Oscar de la Hoya Sued For Close To His Annual Victoria's Secret Budget
What a truly wonderful world it is in which we live, where a Siberian stripper can come to America, work her way up the pole to the point where she's performing a champagne room command performance for the likes of Oscar de la Hoya, spend 24 hours in a Philadelphia Ritz-Carlton room during which she snaps the welterweight champion enacting his deepest fishnets-and-pumps-wearing desires, sell said photos to a hungry paparazzi agency for $70,000, and then—and this is the real coup de grâce—turn around and sue de la Hoya for $100 million for allowing the boxer to convince her not to shoot higher with her asking price.

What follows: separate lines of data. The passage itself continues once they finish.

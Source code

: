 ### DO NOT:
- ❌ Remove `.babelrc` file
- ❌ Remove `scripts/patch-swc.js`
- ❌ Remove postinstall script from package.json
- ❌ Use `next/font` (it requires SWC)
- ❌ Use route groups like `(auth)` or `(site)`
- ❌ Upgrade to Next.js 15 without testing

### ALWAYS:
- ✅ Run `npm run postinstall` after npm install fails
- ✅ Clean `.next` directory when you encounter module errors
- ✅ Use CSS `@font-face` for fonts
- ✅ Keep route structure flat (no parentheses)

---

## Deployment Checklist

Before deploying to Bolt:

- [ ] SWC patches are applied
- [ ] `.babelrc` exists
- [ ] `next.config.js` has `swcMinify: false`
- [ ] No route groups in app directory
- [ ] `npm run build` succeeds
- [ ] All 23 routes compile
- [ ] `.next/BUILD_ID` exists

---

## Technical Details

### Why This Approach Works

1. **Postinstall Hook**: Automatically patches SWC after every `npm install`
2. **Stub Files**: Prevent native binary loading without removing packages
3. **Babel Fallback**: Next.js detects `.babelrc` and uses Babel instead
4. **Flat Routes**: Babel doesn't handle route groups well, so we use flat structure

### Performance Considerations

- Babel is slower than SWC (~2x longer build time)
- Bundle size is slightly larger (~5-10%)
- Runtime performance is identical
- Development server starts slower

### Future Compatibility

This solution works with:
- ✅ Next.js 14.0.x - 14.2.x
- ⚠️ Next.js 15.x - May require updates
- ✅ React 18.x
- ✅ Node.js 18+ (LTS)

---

From the Reuters report:
A New York woman sued Olympic boxer Oscar de la Hoya for $100 million on Thursday, saying she was coerced into agreeing not to sell photographs of him dancing around a hotel room in women's clothing.

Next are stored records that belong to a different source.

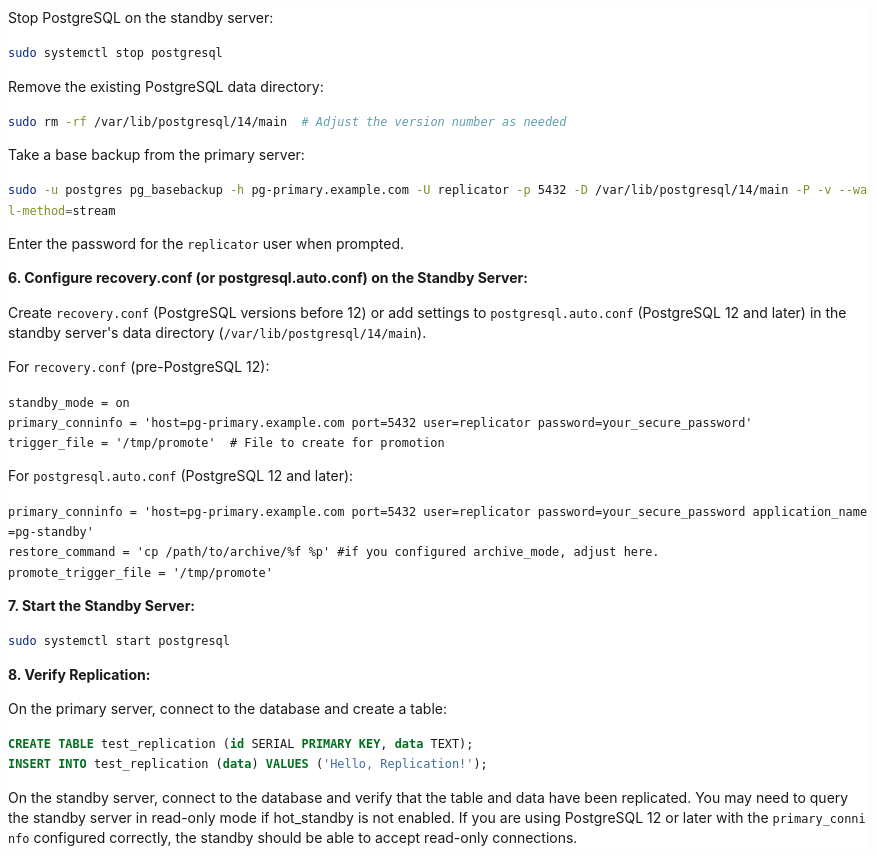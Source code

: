 Stop PostgreSQL on the standby server:

```bash
sudo systemctl stop postgresql
```

Remove the existing PostgreSQL data directory:

```bash
sudo rm -rf /var/lib/postgresql/14/main  # Adjust the version number as needed
```

Take a base backup from the primary server:

```bash
sudo -u postgres pg_basebackup -h pg-primary.example.com -U replicator -p 5432 -D /var/lib/postgresql/14/main -P -v --wal-method=stream
```

Enter the password for the `replicator` user when prompted.

**6. Configure recovery.conf (or postgresql.auto.conf) on the Standby Server:**

Create `recovery.conf` (PostgreSQL versions before 12) or add settings to `postgresql.auto.conf` (PostgreSQL 12 and later) in the standby server's data directory (`/var/lib/postgresql/14/main`).

For `recovery.conf` (pre-PostgreSQL 12):

```
standby_mode = on
primary_conninfo = 'host=pg-primary.example.com port=5432 user=replicator password=your_secure_password'
trigger_file = '/tmp/promote'  # File to create for promotion
```

For `postgresql.auto.conf` (PostgreSQL 12 and later):

```
primary_conninfo = 'host=pg-primary.example.com port=5432 user=replicator password=your_secure_password application_name=pg-standby'
restore_command = 'cp /path/to/archive/%f %p' #if you configured archive_mode, adjust here.
promote_trigger_file = '/tmp/promote'
```

**7. Start the Standby Server:**

```bash
sudo systemctl start postgresql
```

**8. Verify Replication:**

On the primary server, connect to the database and create a table:

```sql
CREATE TABLE test_replication (id SERIAL PRIMARY KEY, data TEXT);
INSERT INTO test_replication (data) VALUES ('Hello, Replication!');
```

On the standby server, connect to the database and verify that the table and data have been replicated. You may need to query the standby server in read-only mode if hot_standby is not enabled. If you are using PostgreSQL 12 or later with the `primary_conninfo` configured correctly, the standby should be able to accept read-only connections.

Milana Dravnel, who the New York Post and New York Daily News reported had met de la Hoya at a strip club where she worked, said the agreement was made after she had already sold some of the images to a Hollywood photo agency for $70,000.
The lawsuit, filed in New York State Court, said that amount was "below market value" for the photos, which were widely disseminated.
De la Hoya sought the agreement with Dravnel "in an effort to stonewall (her) effort to sell the pictures taken by her," the lawsuit said. [...]
Dravnel is suing for fraud, defamation, interfering with a contract, and exerting undue and intentional infliction of emotional distress.
A win in the case would set an interesting legal precedent, in which escort extortionists could feasibly bring their macho celebrity victims to court, and, citing Dravnel Vs. de la Hoya, sue them for the distress of not having made enough off the sale of photos revealing their behind-closed-doors propensity for donning spangly Bob Mackie numbers and performing their favorite selections from Liza with a Z.